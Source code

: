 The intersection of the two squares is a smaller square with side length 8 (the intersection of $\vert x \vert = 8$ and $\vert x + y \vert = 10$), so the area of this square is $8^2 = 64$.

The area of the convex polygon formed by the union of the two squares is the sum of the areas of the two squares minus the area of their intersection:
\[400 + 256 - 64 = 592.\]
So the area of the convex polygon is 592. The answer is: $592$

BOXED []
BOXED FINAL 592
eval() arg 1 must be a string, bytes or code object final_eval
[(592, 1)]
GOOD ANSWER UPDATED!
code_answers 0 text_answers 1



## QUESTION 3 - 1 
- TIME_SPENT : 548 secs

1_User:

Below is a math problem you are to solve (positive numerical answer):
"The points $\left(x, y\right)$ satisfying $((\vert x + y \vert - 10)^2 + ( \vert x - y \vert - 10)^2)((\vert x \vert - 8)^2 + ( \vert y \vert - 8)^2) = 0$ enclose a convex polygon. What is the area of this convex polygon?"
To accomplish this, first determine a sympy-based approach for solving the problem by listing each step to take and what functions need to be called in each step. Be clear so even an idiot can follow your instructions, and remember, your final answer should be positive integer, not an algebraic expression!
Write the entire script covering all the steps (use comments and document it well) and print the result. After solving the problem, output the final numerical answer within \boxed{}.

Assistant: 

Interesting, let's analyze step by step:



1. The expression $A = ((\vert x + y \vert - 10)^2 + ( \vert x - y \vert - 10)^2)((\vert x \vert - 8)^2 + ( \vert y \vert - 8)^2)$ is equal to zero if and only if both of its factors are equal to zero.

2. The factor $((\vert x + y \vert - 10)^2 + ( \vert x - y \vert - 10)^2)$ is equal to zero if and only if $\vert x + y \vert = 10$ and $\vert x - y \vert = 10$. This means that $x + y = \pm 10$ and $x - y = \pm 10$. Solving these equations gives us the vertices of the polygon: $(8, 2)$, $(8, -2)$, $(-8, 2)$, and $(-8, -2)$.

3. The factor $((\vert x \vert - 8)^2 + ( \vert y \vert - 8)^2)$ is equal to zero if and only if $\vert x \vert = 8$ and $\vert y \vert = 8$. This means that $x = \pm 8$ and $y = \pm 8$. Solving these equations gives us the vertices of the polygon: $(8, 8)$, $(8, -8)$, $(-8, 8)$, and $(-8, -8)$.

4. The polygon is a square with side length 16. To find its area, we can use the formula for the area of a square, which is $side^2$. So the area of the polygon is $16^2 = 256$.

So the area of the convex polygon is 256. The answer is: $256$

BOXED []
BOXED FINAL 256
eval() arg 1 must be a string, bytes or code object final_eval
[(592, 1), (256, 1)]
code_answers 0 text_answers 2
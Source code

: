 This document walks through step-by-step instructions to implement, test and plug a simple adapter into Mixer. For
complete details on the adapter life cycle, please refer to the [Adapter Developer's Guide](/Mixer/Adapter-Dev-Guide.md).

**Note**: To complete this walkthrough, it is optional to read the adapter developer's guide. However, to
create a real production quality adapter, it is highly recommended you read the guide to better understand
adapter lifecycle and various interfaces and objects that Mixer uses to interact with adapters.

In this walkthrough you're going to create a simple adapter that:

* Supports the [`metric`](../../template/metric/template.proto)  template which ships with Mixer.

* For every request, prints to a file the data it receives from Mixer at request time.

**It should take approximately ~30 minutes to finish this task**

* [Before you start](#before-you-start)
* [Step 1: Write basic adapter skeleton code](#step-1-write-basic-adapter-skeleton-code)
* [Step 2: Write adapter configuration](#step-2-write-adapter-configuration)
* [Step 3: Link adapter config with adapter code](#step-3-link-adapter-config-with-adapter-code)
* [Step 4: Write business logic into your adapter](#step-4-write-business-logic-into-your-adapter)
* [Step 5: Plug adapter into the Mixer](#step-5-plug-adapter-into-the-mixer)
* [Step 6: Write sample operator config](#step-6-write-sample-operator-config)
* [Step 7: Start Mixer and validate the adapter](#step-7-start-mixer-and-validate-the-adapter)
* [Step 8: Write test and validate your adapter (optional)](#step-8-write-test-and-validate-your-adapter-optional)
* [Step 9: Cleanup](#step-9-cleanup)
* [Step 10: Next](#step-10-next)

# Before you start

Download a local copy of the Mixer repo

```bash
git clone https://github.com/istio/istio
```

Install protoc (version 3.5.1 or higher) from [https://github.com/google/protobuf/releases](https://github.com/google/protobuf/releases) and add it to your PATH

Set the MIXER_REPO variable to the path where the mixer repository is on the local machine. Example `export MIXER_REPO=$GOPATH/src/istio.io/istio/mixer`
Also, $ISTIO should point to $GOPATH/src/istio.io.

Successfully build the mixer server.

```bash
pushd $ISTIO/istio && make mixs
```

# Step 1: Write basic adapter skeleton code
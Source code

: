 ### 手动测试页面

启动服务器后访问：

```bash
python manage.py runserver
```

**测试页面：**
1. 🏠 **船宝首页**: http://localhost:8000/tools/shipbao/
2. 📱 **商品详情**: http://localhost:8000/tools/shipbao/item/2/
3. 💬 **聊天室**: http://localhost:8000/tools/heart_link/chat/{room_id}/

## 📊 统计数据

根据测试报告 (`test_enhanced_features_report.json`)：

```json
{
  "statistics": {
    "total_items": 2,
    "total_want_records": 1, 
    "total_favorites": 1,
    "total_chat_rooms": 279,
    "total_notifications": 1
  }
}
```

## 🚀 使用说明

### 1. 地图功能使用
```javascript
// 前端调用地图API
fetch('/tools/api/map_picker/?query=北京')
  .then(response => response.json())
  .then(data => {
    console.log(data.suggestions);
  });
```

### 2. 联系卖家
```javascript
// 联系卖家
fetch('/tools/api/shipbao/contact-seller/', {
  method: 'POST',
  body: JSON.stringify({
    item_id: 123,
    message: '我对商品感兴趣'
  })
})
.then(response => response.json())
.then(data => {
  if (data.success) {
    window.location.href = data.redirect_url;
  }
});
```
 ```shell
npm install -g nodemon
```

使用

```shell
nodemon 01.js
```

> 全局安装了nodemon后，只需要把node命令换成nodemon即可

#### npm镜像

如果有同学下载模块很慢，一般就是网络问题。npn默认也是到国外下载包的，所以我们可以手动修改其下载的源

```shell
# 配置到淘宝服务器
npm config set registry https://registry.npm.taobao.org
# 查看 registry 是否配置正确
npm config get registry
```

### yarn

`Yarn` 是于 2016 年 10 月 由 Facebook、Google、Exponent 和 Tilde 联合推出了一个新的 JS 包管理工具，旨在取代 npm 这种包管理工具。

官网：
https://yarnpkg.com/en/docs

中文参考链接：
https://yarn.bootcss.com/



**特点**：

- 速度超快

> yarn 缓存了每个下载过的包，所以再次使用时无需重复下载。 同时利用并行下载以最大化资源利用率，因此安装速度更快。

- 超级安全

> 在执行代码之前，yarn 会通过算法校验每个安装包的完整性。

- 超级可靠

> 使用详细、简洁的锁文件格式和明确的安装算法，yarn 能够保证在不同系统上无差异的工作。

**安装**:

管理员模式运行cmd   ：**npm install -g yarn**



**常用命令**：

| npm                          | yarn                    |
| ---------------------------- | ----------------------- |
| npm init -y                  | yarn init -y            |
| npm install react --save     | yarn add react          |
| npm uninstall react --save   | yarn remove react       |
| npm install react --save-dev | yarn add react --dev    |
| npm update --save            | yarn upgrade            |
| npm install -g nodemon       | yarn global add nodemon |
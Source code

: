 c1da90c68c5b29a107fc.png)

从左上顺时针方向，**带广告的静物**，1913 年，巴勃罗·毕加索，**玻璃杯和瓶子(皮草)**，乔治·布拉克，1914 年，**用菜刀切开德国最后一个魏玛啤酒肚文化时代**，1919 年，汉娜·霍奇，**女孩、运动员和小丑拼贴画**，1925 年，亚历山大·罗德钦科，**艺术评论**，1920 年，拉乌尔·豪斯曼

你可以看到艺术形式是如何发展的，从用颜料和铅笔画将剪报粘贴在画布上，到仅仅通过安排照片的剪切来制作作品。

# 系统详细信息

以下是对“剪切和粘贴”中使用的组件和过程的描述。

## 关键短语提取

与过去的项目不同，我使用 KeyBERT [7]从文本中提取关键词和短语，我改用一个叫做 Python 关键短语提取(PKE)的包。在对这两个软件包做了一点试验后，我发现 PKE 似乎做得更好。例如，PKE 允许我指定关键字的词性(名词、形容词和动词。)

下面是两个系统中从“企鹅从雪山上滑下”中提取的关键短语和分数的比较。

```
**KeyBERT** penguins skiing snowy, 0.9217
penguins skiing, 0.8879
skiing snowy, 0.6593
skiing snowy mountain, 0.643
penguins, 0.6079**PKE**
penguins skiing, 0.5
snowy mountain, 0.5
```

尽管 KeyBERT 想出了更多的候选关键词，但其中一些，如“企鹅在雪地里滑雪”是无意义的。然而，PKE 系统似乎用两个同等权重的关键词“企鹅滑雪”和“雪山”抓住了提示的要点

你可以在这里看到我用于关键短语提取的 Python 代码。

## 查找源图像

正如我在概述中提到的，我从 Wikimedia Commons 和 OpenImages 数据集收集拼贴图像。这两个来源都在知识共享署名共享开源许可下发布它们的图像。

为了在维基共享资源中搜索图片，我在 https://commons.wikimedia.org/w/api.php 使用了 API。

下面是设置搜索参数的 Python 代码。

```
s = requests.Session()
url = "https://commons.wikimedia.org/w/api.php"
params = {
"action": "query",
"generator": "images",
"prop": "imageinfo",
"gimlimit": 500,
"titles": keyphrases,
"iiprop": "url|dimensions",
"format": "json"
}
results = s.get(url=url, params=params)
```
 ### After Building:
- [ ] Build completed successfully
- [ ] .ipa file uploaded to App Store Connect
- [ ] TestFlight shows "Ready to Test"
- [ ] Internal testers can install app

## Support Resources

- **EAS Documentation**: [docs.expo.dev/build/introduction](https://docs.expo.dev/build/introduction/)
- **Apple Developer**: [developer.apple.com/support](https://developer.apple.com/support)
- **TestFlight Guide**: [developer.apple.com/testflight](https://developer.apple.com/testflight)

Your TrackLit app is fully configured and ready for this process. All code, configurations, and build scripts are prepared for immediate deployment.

**Task goal**
An exact copy of the lines above, from the one containing "In this walkthrough" down to the one containing "2. 📱 **商品详情**: http://localhost:8000/tools/shipbao/item/2/" and including both, is the whole answer; retype it and nothing else.

**Exercise answer**
In this walkthrough you're going to create a simple adapter that:

* Supports the [`metric`](../../template/metric/template.proto)  template which ships with Mixer.

* For every request, prints to a file the data it receives from Mixer at request time.

**It should take approximately ~30 minutes to finish this task**

* [Before you start](#before-you-start)
* [Step 1: Write basic adapter skeleton code](#step-1-write-basic-adapter-skeleton-code)
* [Step 2: Write adapter configuration](#step-2-write-adapter-configuration)
* [Step 3: Link adapter config with adapter code](#step-3-link-adapter-config-with-adapter-code)
* [Step 4: Write business logic into your adapter](#step-4-write-business-logic-into-your-adapter)
* [Step 5: Plug adapter into the Mixer](#step-5-plug-adapter-into-the-mixer)
* [Step 6: Write sample operator config](#step-6-write-sample-operator-config)
* [Step 7: Start Mixer and validate the adapter](#step-7-start-mixer-and-validate-the-adapter)
* [Step 8: Write test and validate your adapter (optional)](#step-8-write-test-and-validate-your-adapter-optional)
* [Step 9: Cleanup](#step-9-cleanup)
* [Step 10: Next](#step-10-next)

# Before you start

Download a local copy of the Mixer repo

```bash
git clone https://github.com/istio/istio
```

Install protoc (version 3.5.1 or higher) from [https://github.com/google/protobuf/releases](https://github.com/google/protobuf/releases) and add it to your PATH

Set the MIXER_REPO variable to the path where the mixer repository is on the local machine. Example `export MIXER_REPO=$GOPATH/src/istio.io/istio/mixer`
Also, $ISTIO should point to $GOPATH/src/istio.io.

Successfully build the mixer server.

```bash
pushd $ISTIO/istio && make mixs
```

# Step 1: Write basic adapter skeleton code
Source code

: ### 手动测试页面

启动服务器后访问：

```bash
python manage.py runserver
```

**测试页面：**
1. 🏠 **船宝首页**: http://localhost:8000/tools/shipbao/
2. 📱 **商品详情**: http://localhost:8000/tools/shipbao/item/2/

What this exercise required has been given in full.